### What you need to do
Using the records below, quote only the span that opens with the line containing "Log Analytics 入口網站中無法使用的分析功能，包括查詢的多行編輯、其他視覺效果，以及進階診斷。" and closes with the line containing "升級將在所有 Azure 區域推出，因此某些區域可能會比其他區域更快取得。", exactly and inclusively.

-- Exercise material follows --

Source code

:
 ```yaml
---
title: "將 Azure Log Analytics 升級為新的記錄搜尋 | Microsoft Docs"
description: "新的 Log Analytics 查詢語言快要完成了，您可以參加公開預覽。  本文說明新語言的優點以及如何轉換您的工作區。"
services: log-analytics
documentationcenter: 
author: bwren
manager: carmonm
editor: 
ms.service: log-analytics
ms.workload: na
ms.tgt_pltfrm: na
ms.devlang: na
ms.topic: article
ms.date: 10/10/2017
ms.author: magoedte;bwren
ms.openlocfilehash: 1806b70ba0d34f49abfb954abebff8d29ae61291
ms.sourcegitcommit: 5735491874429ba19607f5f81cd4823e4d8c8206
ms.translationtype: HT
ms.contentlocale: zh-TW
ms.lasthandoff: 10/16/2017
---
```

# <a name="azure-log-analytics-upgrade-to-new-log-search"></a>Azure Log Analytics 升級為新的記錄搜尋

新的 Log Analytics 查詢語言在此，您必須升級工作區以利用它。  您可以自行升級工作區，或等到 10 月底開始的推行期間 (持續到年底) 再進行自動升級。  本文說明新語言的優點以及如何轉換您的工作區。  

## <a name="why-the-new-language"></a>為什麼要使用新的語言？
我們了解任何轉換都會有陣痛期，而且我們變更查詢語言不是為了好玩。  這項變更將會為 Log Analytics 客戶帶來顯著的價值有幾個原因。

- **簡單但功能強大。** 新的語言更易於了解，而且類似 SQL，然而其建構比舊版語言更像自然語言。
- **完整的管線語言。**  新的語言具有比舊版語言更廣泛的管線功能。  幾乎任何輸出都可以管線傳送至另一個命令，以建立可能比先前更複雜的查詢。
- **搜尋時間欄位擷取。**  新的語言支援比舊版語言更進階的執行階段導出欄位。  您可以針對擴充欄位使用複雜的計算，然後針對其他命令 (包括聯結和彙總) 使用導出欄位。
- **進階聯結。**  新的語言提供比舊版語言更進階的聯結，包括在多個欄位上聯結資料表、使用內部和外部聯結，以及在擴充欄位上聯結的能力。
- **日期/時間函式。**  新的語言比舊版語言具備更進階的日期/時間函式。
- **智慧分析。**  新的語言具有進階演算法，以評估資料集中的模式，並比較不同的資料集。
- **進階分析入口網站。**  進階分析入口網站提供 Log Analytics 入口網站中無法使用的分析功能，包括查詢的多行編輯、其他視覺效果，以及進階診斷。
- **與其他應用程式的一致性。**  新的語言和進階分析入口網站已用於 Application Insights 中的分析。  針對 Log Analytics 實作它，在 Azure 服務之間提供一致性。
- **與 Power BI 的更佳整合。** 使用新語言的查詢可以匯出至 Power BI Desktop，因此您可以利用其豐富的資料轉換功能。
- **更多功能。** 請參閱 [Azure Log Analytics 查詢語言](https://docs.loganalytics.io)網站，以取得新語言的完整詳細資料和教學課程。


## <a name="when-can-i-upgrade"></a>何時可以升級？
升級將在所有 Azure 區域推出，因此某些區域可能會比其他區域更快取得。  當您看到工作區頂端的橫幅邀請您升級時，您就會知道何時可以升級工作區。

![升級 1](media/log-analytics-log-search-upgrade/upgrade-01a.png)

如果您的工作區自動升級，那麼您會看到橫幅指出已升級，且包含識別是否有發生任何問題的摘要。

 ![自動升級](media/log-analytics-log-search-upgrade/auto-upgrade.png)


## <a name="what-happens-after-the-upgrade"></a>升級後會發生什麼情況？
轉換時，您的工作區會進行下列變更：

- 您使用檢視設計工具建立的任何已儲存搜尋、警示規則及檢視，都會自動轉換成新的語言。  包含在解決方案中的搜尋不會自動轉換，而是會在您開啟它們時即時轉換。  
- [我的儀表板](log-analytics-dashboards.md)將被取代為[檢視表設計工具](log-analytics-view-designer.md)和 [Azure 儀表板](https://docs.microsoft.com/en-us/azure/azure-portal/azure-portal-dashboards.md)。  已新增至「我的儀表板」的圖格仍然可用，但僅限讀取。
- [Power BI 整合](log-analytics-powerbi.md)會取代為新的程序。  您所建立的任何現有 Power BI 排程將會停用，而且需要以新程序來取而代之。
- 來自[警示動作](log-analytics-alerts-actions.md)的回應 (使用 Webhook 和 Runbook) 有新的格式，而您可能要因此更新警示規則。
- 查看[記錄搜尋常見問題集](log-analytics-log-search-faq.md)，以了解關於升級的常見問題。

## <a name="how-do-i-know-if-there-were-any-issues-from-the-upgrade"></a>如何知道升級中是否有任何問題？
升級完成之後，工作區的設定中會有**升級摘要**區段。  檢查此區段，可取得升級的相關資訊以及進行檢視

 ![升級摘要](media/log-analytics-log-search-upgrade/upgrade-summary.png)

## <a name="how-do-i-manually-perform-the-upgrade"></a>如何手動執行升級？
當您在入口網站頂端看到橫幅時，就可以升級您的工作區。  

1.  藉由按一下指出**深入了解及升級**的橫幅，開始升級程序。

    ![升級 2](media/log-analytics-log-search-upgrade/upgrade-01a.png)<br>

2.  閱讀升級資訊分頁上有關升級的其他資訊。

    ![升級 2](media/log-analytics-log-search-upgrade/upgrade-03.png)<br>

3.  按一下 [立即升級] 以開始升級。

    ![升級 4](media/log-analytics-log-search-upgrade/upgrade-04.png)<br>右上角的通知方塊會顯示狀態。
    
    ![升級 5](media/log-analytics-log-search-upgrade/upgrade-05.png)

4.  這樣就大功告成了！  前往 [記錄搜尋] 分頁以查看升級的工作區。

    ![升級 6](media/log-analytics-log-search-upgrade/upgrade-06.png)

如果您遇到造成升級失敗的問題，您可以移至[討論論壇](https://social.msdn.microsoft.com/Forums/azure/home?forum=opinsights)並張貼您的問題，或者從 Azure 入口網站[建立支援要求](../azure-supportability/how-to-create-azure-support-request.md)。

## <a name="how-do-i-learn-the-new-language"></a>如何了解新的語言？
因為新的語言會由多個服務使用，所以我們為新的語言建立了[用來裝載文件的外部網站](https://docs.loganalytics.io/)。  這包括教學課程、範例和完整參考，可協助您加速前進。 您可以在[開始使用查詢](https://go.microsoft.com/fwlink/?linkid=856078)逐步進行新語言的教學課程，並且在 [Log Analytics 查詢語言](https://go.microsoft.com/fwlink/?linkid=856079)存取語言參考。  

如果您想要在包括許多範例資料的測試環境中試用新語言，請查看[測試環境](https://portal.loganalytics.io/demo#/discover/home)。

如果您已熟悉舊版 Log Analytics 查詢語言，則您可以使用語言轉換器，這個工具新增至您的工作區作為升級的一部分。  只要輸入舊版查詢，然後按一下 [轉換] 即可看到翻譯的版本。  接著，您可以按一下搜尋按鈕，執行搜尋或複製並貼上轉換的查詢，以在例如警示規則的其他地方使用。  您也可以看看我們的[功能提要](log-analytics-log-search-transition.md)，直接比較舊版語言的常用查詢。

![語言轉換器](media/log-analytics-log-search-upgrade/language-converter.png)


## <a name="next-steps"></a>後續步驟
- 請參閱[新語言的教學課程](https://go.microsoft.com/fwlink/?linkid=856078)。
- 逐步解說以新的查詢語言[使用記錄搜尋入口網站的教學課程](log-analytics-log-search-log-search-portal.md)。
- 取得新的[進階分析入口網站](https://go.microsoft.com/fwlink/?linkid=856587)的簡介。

-- Exercise material concluded --
-- Exercise material follows --

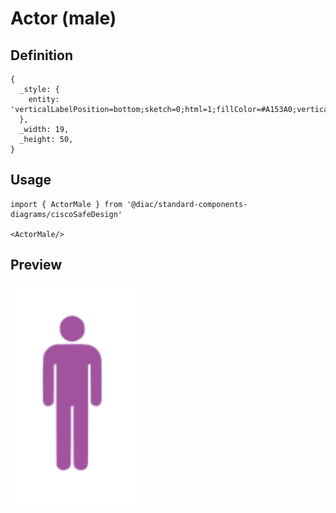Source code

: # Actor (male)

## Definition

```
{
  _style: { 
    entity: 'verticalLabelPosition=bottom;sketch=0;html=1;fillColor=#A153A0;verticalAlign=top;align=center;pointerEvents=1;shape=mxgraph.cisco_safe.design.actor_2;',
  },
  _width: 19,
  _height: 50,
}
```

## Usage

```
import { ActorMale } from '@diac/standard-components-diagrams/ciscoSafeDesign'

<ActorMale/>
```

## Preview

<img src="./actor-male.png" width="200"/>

-- Exercise material concluded --

### Answer
- **進階分析入口網站。**  進階分析入口網站提供 Log Analytics 入口網站中無法使用的分析功能，包括查詢的多行編輯、其他視覺效果，以及進階診斷。
- **與其他應用程式的一致性。**  新的語言和進階分析入口網站已用於 Application Insights 中的分析。  針對 Log Analytics 實作它，在 Azure 服務之間提供一致性。
- **與 Power BI 的更佳整合。** 使用新語言的查詢可以匯出至 Power BI Desktop，因此您可以利用其豐富的資料轉換功能。
- **更多功能。** 請參閱 [Azure Log Analytics 查詢語言](https://docs.loganalytics.io)網站，以取得新語言的完整詳細資料和教學課程。


## <a name="when-can-i-upgrade"></a>何時可以升級？
升級將在所有 Azure 區域推出，因此某些區域可能會比其他區域更快取得。  當您看到工作區頂端的橫幅邀請您升級時，您就會知道何時可以升級工作區。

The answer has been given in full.